Affinity Media International Corp. (stock symbol: AFMI), which raised $20,475,000 when it went public on June 6, 2006, announced on July 25, 2007 that it had reached an agreement to acquire Hotels At Home, a publisher of in-room retail catalogues and hotel-branded e-commerce Web sites for luxury hotels and resorts worldwide. The shareholders rejected the transaction on June 10, 2008 and on October 17, 2008 the company distributed $6.00 per share to the non-insider shareholders. The company has continued its existence as a corporate shell and executed a one-for-seven reverse split. While the securities are supposed to be trading on the Pink Sheets, no quotations are available. On March 30, 2009, the company terminated its registration with the SEC. The units were originally priced at $6.00 ($42.00 when adjusted for the reverse split).

Israel Growth Partners Acquisition Corp. (Class A stock symbol: IGPAA), which raised $56,218,050 when it went public on July 19, 2006, announced on January 14, 2008 that it had signed an agreement to acquire Negetech, Ltd., high-tech company headquartered in Israel. On July 18, 2008, the company announced that it had terminated the agreement and that the company was going to be liquidated. The company has distributed $5.40 per share to the Class B common shareholders and the shareholders approved management’s proposal to allow the company to continue its corporate existence as a shell. The Class B common shares have been cancelled. The Class A common shares and the Class W and Class Z warrants last traded at $.055, $.0001 and $.01, respectively. The Class A and Class B units were originally priced at $8.50 and $10.10, respectively.
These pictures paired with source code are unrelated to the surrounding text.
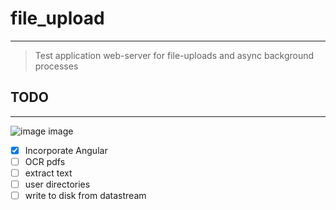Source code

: # file_upload
___

>Test application web-server for file-uploads and async background processes

## TODO
____

![image](http://localhost:8000/patents/US7654321/preview) image
 - [x] Incorporate Angular
 - [ ] OCR pdfs
 - [ ] extract text
 - [ ] user directories
 - [ ] write to disk from datastream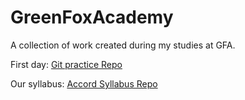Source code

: # GreenFoxAcademy
A collection of work created during my studies at GFA.

First day: [Git practice Repo](https://github.com/scolear/git-lesson-repository)

Our syllabus: [Accord Syllabus Repo](https://github.com/green-fox-academy/accord-syllabus)
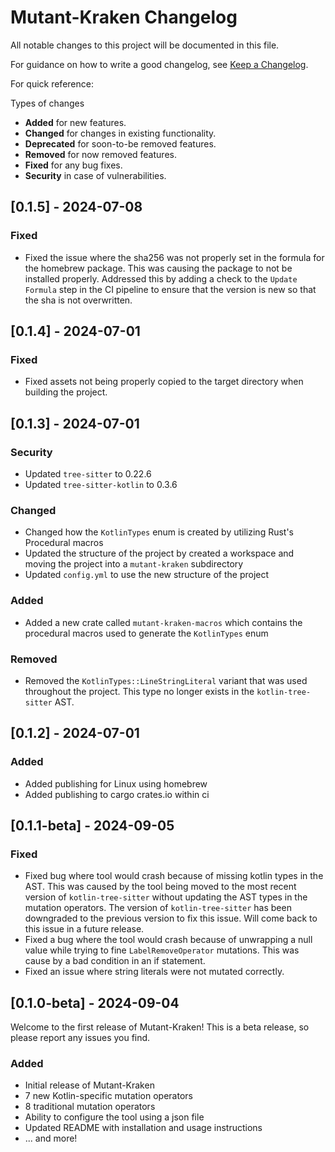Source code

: # Mutant-Kraken Changelog

All notable changes to this project will be documented in this file.

For guidance on how to write a good changelog, see [Keep a Changelog](https://keepachangelog.com/en/1.1.0/).

For quick reference:

Types of changes

- **Added** for new features.
- **Changed** for changes in existing functionality.
- **Deprecated** for soon-to-be removed features.
- **Removed** for now removed features.
- **Fixed** for any bug fixes.
- **Security** in case of vulnerabilities.

## [0.1.5] - 2024-07-08

### Fixed

- Fixed the issue where the sha256 was not properly set in the formula for the homebrew package. This was causing the package to not be installed properly. Addressed this by adding a check to the `Update Formula` step in the CI pipeline to ensure that the version is new so that the sha is not overwritten.

## [0.1.4] - 2024-07-01

### Fixed

- Fixed assets not being properly copied to the target directory when building the project.

## [0.1.3] - 2024-07-01

### Security

- Updated `tree-sitter` to 0.22.6
- Updated `tree-sitter-kotlin` to 0.3.6

### Changed

- Changed how the `KotlinTypes` enum is created by utilizing Rust's Procedural macros
- Updated the structure of the project by created a workspace and moving the project into a `mutant-kraken` subdirectory
- Updated `config.yml` to use the new structure of the project

### Added

- Added a new crate called `mutant-kraken-macros` which contains the procedural macros used to generate the `KotlinTypes` enum

### Removed

- Removed the `KotlinTypes::LineStringLiteral` variant that was used throughout the project. This type no longer exists in the `kotlin-tree-sitter` AST.

## [0.1.2] - 2024-07-01

### Added

- Added publishing for Linux using homebrew
- Added publishing to cargo crates.io within ci

## [0.1.1-beta] - 2024-09-05

### Fixed

- Fixed bug where tool would crash because of missing kotlin types in the AST. This was caused by the tool being moved to the most recent version of `kotlin-tree-sitter` without updating the AST types in the mutation operators. The version of `kotlin-tree-sitter` has been downgraded to the previous version to fix this issue. Will come back to this issue in a future release.
- Fixed a bug where the tool would crash because of unwrapping a null value while trying to fine `LabelRemoveOperator` mutations. This was cause by a bad condition in an if statement.
- Fixed an issue where string literals were not mutated correctly.

## [0.1.0-beta] - 2024-09-04

Welcome to the first release of Mutant-Kraken! This is a beta release, so please report any issues you find.

### Added

- Initial release of Mutant-Kraken
- 7 new Kotlin-specific mutation operators
- 8 traditional mutation operators
- Ability to configure the tool using a json file
- Updated README with installation and usage instructions
- ... and more!
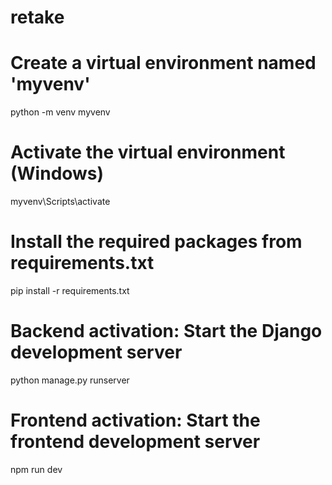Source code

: # retake

# Create a virtual environment named 'myvenv'
python -m venv myvenv

# Activate the virtual environment (Windows)
myvenv\Scripts\activate

# Install the required packages from requirements.txt
pip install -r requirements.txt

# Backend activation: Start the Django development server
python manage.py runserver

# Frontend activation: Start the frontend development server
npm run dev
Santa Monica Media Corporation (stock symbol: MEJ) raised $100 million when it went public on March 28, 2007. The company was unable to find an acquisition target and on March 27, 2009 the company announced its intent to liquidate. On July 30, 2009, the shareholders approved the liquidation of the trust fund and the continued existence of the company. In August 2009, the company distributed approximately $8.05 per share to the non-insider shareholders. The company terminated its registration with the SEC on September 29, 2009. The units were originally priced at $8.00.

Pinpoint Advance Corp. (stock symbol: PPAC), which raise $28,750,000 when it went public on April 20, 2007, announced on October 27, 2008 that it had signed a definitive agreement to acquire an unidentified company, but that the target company had reneged on the agreement. On May 18, 2009, the company distributed $9.91 per share to the non-insider shareholders and continued its existence as a shell. The non-insider common shareholders each received one Class A common share for eight of their old shares, a total of 359,275 Class A shares. The insiders received five Class A chares for each of their old shares, a total of 3,125,000 Class A common shares. In December 2009, Pinpoint filed a $10 million lawsuit against Elbit System, alleging that Elbit illegally backed out of an agreement to sell a controlling stake in its Kinetic Systems subsidiary to Pinpoint Advance. The new securities are not yet trading. The units were originally priced at $10.00.

China Healthcare Acquisition (stock symbol: CHM), which raised $58,509,330 when it went public on April 23, 2007, announced on August 6, 2008 that it had signed a definitive agreement to acquire Europe Asia Huadu Environment Holding, a company that "manufactures water treatment equipment and provides construction and engineering services for water treatment projects in China." The transaction was terminated on November 13, 2008, and on December 24, 2008 the company announced its intention to liquidate. The shareholders have approved the company’s existence as a corporate shell. On March 10, 2009, the company distributed $5.89 per share to the non-insider shareholders. On August 19, 2009, the company terminated its registration with the SEC. There is no evidence that the shares are trading. The units were originally priced at $6.00.